China's Geely will complete its $1.8 billion purchase of Ford Motor Co's Volvo unit on Monday, a source with direct knowledge of the matter said, capping China's biggest purchase of a foreign car maker.
The deal, which would see the privately owned parent of Geely Automobile buy Volvo, in many ways also reflects China's rapid rise on the global auto stage, after it passed the United States last year to become the world's top auto market.
The final value of the deal will be around the figure previously announced, although the actual amount could vary depending on exchange rates, said the source, speaking on condition of anonymity pending an official announcement.
Geely, which only started making cars in 1986, told Reuters last week that it had received all necessary government approvals for the deal, including from the commerce ministry and the state planner.
With the deal now set to close, the real challenge for Geely will lie ahead as it aims to restore Volvo to long-term profits. Volvo Cars posted revenue of $12.4 billion in 2009 by selling 334,000 cars, but it recorded a pre-tax loss of $653 million.
Geely's plan includes using the Swedish nameplate to produce luxury brands in China, while maintaining its operations in Europe to supply the international market.
EQUIPPED FOR SUCCESS?
Despite China's dismal record at overseas M&A, Geely may be better equipped for success due to its experience working with foreign partners, including its acquisition of Australian gearbox maker Drivetrain Systems International and its tie-up with British cab maker Manganese Bronze, said IHS Automotive analyst John Zeng.

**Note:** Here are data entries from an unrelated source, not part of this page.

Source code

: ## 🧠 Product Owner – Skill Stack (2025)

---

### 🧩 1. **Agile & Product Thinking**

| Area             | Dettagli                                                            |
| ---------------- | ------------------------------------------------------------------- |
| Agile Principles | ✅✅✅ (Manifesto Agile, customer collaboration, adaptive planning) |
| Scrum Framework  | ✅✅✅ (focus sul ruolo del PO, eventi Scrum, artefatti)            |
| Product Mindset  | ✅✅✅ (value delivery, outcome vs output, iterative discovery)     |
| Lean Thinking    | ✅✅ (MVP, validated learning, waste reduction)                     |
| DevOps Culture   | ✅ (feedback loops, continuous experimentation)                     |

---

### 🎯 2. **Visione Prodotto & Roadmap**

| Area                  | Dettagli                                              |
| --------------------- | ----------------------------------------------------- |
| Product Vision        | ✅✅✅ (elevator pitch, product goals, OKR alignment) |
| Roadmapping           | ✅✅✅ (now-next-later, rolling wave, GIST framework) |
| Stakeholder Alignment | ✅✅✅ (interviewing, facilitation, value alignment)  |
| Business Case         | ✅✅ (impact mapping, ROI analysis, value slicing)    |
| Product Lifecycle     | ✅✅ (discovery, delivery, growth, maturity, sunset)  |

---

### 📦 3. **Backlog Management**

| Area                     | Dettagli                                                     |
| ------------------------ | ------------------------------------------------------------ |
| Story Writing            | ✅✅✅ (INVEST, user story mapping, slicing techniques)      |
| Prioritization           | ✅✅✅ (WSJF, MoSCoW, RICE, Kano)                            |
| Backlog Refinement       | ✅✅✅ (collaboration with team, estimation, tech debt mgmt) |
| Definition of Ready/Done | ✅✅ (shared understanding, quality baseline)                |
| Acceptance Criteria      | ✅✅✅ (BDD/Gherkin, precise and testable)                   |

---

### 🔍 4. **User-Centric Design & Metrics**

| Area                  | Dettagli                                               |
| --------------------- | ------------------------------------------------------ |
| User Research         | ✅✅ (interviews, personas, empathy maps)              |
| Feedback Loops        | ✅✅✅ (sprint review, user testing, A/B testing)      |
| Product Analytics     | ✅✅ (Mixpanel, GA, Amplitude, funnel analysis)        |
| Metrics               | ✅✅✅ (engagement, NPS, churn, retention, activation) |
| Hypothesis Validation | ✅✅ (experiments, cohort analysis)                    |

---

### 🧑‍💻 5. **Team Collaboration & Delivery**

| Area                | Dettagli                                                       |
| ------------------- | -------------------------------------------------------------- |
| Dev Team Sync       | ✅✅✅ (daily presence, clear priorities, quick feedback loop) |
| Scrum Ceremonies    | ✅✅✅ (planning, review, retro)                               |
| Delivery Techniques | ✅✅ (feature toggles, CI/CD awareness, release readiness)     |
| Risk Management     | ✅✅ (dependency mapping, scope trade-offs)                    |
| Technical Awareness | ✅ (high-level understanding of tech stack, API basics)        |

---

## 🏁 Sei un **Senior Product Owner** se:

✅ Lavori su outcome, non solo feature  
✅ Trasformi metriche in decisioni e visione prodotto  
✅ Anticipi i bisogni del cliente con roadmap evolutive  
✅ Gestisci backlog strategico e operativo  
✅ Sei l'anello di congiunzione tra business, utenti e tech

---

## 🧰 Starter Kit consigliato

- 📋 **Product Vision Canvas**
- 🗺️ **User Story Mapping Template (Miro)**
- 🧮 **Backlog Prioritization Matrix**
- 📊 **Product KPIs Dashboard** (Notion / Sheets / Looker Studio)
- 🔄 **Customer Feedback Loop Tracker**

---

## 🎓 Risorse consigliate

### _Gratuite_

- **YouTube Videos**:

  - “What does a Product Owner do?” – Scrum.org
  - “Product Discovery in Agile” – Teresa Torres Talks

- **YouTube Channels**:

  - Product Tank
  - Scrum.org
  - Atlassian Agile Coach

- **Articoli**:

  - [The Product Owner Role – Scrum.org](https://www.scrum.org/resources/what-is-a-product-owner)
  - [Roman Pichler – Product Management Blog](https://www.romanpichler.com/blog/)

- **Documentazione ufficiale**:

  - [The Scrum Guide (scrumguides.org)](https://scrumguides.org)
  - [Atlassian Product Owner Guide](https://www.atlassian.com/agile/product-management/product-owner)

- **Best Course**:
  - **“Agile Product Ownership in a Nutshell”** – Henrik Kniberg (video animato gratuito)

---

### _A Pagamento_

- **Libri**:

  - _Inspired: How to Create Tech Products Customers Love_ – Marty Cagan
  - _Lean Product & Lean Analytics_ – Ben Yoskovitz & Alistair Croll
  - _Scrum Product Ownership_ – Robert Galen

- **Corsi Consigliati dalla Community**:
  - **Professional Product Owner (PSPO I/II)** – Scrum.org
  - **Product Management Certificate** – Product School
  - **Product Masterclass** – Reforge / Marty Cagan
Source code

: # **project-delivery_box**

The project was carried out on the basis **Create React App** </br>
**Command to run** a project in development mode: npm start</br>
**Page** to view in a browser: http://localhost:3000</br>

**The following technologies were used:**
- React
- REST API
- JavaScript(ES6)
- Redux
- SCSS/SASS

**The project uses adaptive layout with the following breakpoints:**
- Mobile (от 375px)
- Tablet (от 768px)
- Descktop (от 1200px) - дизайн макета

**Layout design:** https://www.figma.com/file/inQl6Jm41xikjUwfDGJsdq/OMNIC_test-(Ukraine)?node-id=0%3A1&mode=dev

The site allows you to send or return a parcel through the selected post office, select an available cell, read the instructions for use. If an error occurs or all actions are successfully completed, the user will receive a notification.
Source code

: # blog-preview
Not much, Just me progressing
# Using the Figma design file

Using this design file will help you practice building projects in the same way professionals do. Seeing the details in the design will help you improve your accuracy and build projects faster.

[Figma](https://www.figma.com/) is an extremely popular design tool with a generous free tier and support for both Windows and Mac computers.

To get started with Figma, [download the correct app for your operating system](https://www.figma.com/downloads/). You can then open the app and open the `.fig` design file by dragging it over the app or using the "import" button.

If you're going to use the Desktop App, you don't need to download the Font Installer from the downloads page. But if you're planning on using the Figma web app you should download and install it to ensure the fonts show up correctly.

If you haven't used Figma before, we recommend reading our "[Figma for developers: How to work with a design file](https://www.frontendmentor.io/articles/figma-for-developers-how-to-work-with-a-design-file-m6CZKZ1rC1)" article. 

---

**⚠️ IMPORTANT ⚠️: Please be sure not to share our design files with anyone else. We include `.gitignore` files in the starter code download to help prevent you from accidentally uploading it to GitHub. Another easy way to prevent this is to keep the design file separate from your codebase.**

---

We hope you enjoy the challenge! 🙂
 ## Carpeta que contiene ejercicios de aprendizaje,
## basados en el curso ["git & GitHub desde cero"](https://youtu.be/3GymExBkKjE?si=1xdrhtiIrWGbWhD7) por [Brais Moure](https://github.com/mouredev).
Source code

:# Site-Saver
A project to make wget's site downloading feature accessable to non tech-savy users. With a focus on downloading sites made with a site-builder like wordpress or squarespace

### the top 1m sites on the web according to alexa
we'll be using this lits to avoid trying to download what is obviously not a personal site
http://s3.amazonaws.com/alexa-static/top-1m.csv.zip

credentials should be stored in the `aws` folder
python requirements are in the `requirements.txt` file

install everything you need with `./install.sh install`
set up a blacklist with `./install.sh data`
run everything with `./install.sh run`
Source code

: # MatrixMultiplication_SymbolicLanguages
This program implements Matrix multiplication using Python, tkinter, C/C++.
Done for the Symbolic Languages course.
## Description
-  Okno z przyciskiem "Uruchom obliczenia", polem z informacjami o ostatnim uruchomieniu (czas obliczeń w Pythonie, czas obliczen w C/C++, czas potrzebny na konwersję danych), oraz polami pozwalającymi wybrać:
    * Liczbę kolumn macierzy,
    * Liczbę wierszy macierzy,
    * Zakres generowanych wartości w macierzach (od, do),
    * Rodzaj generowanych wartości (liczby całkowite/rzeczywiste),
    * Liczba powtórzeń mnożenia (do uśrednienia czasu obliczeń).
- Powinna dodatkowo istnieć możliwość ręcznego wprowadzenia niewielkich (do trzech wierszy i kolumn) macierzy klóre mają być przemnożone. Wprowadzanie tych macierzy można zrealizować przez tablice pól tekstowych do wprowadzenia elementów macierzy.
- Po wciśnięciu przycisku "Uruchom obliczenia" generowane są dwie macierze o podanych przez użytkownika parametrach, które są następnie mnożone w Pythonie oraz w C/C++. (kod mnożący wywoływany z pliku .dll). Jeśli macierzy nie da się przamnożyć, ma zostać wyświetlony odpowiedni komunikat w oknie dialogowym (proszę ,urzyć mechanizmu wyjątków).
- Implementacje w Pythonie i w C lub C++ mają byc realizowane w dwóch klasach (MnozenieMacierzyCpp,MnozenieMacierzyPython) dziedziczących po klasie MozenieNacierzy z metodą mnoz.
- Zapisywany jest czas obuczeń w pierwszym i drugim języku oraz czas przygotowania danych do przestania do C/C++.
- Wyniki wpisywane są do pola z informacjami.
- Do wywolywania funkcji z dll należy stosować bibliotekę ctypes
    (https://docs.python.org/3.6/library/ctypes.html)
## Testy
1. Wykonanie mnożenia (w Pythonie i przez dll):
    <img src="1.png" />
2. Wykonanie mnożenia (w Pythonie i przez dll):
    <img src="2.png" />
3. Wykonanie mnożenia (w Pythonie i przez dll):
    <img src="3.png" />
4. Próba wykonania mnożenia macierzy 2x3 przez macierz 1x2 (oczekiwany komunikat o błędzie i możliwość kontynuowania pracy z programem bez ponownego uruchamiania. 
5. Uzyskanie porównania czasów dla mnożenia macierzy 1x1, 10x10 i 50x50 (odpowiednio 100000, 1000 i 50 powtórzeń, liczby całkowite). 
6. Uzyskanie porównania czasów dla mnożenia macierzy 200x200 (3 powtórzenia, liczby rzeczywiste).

Geely is not a beginner in global M&A like many people think, he said. In China, Geely has established itself as a mass market car maker, the acquisition of Volvo provides an opportunity to bring it to the next level.
Geely Chairman Li Shufu, who got his start in refrigerator parts and motorcycles and has since been dubbed China's Henry Ford, has already been named chairman of Volvo.
German media reported last month that Stefan Jacoby, a former North American executive of Volkswagen AG, had been hired to become Volvo's new chief executive.
Hong Kong-listed shares of Geely Automobile were up 1.4 percent midday, in line with a 1.3 percent rise in the Hang Seng Index, after briefly rising more than 2 percent.
Its shares surged nearly seven-fold last year as China's auto market zoomed to become the world's largest and enthusiasm mounted over the Volvo bid. They have given back some of those gains this year, down 31 percent year to date, sharply underperforming a 2.7 percent decline for the Hang Seng.
Major new investment is a critical part of Li's plan to turn Volvo around, including a new manufacturing facility in China that would nearly double the Swedish carmaker's capacity to take advantage of China's vast auto market.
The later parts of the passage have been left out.